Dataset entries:
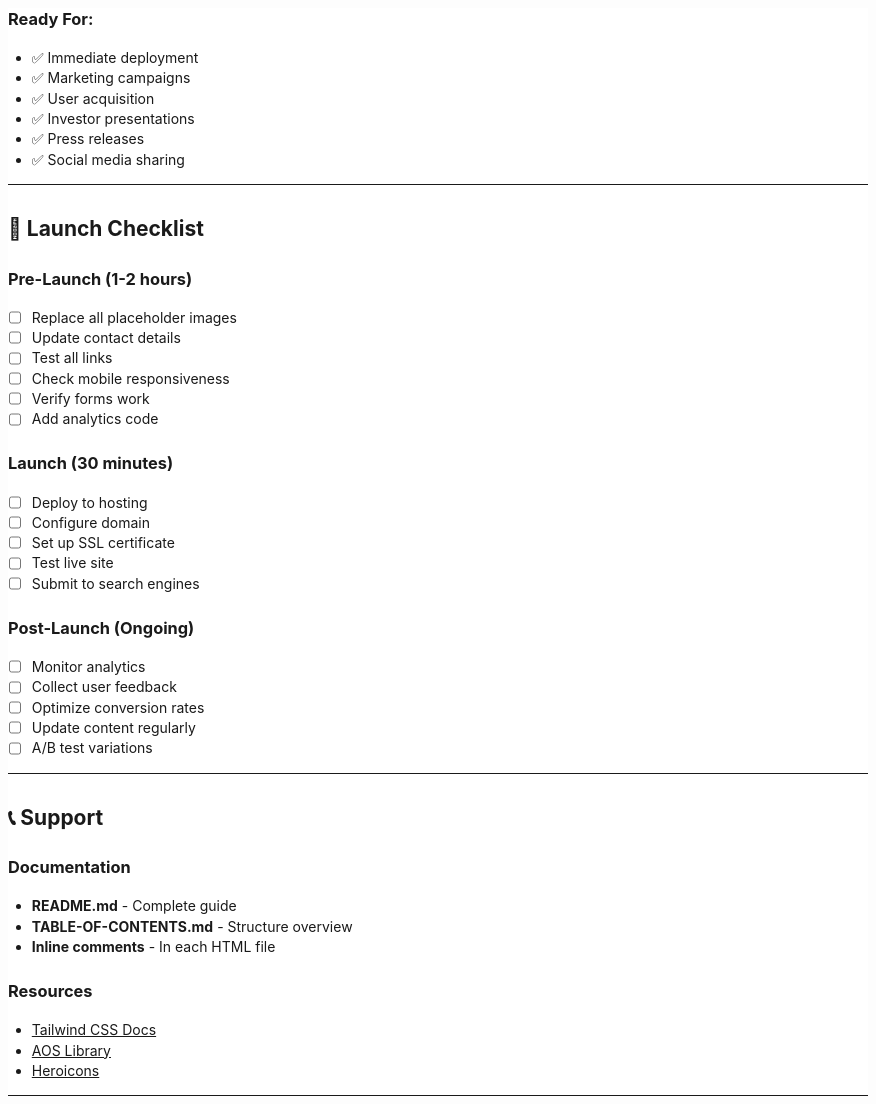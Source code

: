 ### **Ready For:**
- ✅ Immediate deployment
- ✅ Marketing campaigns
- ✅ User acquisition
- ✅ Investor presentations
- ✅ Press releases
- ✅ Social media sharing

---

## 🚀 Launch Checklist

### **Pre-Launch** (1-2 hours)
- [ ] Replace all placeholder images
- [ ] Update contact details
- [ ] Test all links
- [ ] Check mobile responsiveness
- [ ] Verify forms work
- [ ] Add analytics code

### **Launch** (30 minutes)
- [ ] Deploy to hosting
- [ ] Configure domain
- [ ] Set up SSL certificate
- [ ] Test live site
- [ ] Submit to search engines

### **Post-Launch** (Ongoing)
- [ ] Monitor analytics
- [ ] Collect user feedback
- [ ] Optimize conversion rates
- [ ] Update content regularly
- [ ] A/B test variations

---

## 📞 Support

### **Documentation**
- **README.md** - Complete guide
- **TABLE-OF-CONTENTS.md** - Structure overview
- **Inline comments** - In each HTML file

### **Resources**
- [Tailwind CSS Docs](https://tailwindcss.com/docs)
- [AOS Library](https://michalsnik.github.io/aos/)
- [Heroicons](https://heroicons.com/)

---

* * *

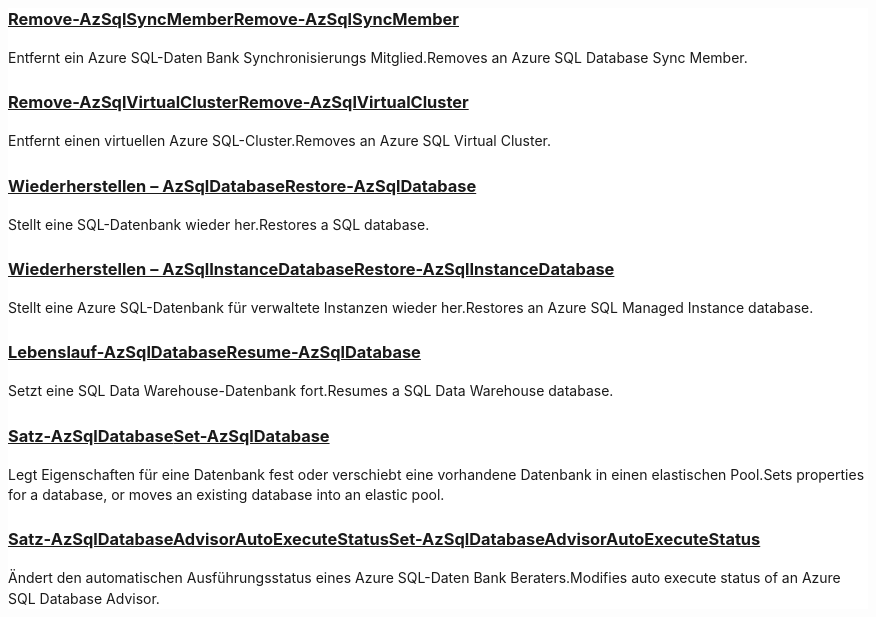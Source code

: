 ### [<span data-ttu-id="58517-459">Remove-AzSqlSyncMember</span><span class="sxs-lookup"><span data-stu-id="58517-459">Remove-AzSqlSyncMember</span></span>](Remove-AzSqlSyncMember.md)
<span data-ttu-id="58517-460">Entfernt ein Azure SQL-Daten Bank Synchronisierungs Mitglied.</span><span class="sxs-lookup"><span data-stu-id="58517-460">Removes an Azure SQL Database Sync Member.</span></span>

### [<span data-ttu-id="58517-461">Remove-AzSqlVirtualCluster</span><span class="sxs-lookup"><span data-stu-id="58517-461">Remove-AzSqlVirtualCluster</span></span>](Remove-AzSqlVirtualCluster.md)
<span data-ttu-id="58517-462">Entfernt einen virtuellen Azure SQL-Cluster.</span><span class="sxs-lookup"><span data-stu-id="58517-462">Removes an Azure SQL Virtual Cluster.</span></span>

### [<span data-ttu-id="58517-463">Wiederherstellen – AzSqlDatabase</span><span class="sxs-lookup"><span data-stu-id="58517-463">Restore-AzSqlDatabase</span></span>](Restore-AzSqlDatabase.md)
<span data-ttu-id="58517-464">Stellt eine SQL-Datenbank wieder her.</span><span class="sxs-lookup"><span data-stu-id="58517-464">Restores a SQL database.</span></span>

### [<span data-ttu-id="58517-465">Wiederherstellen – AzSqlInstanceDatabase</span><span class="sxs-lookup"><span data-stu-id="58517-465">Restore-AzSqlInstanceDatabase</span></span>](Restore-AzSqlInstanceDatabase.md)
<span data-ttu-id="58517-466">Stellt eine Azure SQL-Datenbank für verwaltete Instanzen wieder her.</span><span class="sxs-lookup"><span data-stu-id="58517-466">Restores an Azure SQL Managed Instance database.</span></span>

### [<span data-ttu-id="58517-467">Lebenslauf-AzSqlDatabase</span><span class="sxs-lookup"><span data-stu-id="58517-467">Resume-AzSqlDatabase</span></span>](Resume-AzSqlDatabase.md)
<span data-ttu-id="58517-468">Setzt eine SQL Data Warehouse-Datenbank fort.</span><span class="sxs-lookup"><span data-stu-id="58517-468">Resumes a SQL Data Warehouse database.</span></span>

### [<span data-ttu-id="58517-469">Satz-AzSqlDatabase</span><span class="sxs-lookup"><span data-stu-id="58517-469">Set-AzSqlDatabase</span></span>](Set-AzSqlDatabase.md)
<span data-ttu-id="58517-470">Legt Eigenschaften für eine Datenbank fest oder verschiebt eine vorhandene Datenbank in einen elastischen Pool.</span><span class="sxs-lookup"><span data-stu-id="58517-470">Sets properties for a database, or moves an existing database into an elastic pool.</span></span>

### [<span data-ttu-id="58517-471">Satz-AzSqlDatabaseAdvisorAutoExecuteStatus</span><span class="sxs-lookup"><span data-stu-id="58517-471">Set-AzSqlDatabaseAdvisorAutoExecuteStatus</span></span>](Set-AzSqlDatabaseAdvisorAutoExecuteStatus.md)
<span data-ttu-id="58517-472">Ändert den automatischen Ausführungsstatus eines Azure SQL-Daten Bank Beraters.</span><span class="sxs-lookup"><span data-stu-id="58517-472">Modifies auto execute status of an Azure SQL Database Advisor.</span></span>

◆ **Your goal**: Lines containing the word "Removes" are to be located in the entries and copied.

◆ **Solved exercise**:
<span data-ttu-id="58517-460">Entfernt ein Azure SQL-Daten Bank Synchronisierungs Mitglied.</span><span class="sxs-lookup"><span data-stu-id="58517-460">Removes an Azure SQL Database Sync Member.</span></span>
<span data-ttu-id="58517-462">Entfernt einen virtuellen Azure SQL-Cluster.</span><span class="sxs-lookup"><span data-stu-id="58517-462">Removes an Azure SQL Virtual Cluster.</span></span>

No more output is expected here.